Saved data entries:

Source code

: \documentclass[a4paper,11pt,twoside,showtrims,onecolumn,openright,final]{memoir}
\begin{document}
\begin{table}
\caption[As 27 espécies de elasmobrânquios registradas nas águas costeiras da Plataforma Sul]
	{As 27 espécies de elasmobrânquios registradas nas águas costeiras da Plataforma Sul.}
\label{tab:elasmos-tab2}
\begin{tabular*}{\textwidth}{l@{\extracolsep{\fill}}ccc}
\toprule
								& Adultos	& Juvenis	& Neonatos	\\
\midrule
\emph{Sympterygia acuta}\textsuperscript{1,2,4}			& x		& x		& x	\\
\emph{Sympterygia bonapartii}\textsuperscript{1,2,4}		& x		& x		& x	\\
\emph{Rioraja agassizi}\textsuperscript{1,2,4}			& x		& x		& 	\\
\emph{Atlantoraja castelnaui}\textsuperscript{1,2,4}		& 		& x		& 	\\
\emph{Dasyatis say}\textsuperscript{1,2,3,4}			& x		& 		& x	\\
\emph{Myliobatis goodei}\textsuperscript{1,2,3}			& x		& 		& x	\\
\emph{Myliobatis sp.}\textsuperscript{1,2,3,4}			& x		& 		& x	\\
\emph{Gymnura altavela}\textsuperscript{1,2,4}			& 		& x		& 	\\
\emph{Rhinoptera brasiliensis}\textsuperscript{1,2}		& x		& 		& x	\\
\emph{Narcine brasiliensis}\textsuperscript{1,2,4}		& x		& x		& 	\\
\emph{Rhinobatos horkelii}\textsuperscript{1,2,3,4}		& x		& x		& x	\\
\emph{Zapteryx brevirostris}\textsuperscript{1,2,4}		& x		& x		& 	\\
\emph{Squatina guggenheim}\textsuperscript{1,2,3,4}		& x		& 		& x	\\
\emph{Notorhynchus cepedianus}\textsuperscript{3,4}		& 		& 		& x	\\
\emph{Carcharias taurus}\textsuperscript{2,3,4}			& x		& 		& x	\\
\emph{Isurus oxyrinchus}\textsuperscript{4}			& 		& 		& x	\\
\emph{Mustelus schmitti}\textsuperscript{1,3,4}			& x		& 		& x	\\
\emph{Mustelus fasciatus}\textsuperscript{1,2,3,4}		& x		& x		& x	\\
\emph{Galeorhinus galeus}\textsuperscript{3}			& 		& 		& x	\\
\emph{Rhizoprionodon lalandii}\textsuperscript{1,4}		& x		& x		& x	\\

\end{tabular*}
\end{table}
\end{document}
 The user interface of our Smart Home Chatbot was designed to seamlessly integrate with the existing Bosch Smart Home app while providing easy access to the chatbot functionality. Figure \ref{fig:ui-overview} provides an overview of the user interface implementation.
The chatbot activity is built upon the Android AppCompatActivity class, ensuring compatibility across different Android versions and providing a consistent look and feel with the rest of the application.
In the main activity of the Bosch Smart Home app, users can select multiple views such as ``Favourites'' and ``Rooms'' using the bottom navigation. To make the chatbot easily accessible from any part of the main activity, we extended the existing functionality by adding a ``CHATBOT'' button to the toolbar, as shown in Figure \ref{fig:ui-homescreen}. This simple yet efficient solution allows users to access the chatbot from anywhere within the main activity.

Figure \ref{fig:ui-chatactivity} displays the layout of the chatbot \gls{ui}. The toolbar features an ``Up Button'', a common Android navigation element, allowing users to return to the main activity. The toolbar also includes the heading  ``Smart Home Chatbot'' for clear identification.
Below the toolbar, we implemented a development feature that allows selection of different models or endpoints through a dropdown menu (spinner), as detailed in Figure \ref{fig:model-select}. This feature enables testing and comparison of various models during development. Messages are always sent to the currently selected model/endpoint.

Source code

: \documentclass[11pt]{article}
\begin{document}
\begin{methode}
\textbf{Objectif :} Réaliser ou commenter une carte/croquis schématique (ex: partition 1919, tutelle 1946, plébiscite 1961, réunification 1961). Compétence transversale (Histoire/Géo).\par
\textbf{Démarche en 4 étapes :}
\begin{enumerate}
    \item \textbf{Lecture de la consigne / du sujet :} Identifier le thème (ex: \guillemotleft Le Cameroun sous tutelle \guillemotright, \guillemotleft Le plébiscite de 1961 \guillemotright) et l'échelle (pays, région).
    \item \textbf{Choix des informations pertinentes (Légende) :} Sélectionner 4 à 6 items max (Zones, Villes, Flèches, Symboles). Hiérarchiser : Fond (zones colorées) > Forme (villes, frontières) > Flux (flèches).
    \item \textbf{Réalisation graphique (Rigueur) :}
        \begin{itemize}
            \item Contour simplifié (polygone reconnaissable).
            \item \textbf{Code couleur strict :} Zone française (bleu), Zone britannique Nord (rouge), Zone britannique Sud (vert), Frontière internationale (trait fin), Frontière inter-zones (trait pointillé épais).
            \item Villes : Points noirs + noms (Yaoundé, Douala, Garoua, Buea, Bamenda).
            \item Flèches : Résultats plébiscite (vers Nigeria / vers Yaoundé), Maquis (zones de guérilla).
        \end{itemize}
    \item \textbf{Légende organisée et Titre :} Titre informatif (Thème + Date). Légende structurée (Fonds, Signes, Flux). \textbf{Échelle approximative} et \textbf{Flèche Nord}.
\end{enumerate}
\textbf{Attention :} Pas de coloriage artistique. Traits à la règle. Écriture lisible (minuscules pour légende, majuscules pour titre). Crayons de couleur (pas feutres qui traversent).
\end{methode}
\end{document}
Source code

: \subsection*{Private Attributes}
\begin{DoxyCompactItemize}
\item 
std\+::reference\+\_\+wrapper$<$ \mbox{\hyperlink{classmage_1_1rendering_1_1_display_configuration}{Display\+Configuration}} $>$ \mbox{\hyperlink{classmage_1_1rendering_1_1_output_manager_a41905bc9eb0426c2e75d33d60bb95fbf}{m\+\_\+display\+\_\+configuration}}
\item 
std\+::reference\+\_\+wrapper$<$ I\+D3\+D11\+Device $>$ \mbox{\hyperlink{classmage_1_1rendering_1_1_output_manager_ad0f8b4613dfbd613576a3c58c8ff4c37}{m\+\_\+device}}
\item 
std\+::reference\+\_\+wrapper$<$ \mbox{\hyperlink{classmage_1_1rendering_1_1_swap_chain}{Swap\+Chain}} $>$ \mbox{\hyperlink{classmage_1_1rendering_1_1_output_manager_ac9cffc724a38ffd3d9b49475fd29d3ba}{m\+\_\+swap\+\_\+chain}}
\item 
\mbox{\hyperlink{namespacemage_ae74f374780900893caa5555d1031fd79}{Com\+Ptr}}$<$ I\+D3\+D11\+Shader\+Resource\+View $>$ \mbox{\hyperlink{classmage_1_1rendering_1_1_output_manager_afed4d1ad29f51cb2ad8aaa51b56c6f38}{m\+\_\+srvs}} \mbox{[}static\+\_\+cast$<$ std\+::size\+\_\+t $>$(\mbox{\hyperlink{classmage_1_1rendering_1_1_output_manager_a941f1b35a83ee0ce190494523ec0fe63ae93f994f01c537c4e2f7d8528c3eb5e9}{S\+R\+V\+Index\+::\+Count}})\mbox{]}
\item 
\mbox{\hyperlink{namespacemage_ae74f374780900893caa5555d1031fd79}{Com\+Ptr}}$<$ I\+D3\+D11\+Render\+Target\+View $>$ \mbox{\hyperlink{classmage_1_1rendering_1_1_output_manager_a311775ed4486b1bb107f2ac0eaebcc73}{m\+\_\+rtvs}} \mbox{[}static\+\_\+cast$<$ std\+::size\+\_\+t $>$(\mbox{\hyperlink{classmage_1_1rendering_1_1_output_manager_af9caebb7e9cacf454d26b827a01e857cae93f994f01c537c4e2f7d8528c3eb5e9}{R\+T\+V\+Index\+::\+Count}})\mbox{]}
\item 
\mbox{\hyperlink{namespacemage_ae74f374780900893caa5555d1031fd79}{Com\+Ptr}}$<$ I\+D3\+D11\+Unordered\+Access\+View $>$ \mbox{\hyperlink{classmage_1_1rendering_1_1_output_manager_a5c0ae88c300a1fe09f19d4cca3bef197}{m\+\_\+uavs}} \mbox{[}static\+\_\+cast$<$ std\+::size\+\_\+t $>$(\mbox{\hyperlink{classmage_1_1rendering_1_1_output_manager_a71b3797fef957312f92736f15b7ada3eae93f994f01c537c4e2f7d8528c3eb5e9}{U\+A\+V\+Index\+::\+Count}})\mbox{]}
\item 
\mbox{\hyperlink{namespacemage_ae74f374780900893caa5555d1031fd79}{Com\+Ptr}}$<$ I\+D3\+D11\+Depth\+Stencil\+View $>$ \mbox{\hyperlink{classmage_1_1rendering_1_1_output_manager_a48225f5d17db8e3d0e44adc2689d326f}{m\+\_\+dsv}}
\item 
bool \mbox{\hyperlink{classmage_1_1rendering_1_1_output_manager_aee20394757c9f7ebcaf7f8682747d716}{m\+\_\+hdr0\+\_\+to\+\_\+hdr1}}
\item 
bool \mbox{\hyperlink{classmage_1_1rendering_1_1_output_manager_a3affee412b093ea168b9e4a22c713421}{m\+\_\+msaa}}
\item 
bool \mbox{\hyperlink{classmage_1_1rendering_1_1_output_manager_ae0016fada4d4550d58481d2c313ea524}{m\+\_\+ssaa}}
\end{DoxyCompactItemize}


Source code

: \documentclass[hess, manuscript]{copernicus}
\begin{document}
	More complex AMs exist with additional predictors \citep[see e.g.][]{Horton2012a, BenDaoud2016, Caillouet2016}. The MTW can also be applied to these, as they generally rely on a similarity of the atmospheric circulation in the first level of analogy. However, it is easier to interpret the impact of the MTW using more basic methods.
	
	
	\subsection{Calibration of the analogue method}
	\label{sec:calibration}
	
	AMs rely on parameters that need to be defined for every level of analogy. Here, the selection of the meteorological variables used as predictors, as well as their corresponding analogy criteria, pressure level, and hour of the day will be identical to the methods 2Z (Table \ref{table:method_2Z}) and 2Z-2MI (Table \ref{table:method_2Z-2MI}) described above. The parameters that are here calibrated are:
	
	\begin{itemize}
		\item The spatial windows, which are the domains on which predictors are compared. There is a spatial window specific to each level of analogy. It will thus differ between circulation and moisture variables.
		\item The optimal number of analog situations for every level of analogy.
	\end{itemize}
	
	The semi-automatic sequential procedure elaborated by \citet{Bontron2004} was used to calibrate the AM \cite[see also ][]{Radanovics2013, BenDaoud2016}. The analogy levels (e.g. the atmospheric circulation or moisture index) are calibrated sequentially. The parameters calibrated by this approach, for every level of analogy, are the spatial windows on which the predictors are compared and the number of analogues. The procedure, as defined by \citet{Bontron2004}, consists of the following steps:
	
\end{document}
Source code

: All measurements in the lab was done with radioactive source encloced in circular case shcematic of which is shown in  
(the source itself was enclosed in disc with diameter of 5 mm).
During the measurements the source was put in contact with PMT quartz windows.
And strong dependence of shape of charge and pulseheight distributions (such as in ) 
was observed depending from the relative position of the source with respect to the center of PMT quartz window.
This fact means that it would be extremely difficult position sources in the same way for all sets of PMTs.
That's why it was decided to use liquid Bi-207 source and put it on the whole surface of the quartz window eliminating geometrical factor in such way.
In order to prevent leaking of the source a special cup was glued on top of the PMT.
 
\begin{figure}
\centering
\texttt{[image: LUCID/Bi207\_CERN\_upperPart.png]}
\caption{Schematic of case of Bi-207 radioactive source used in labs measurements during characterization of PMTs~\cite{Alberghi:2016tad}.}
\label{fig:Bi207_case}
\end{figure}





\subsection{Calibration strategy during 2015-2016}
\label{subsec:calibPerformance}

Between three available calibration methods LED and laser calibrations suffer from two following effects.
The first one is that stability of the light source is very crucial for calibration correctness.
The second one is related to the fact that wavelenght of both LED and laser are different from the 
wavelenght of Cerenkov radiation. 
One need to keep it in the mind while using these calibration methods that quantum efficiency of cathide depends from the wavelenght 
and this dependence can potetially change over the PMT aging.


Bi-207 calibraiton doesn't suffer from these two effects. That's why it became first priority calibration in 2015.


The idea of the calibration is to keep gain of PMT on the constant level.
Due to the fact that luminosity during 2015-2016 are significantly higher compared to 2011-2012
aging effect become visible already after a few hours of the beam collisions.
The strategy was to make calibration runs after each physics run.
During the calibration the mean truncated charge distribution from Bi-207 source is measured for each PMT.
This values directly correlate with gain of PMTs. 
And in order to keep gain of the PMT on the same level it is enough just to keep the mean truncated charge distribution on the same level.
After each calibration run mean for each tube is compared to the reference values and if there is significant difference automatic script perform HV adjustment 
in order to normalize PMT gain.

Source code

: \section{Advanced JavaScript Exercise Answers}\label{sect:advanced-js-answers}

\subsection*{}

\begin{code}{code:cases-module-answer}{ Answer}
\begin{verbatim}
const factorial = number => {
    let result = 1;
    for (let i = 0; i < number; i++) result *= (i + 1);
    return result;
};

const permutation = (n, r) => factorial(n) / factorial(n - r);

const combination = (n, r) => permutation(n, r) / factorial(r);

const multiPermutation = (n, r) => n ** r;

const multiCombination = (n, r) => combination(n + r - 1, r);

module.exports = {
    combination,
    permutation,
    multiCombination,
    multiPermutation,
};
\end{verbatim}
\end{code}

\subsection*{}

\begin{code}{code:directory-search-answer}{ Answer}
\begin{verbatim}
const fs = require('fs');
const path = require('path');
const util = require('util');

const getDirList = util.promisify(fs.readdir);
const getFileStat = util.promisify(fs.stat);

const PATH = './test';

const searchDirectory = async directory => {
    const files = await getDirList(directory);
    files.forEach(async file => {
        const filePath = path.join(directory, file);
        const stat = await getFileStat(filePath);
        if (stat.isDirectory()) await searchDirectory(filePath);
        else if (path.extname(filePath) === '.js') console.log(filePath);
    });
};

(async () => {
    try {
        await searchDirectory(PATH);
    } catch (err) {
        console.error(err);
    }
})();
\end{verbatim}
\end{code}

**The task:** Count the lines in the entries above that hold the string "Flèches", and give that count without any other text.

**Output for this exercise:** 2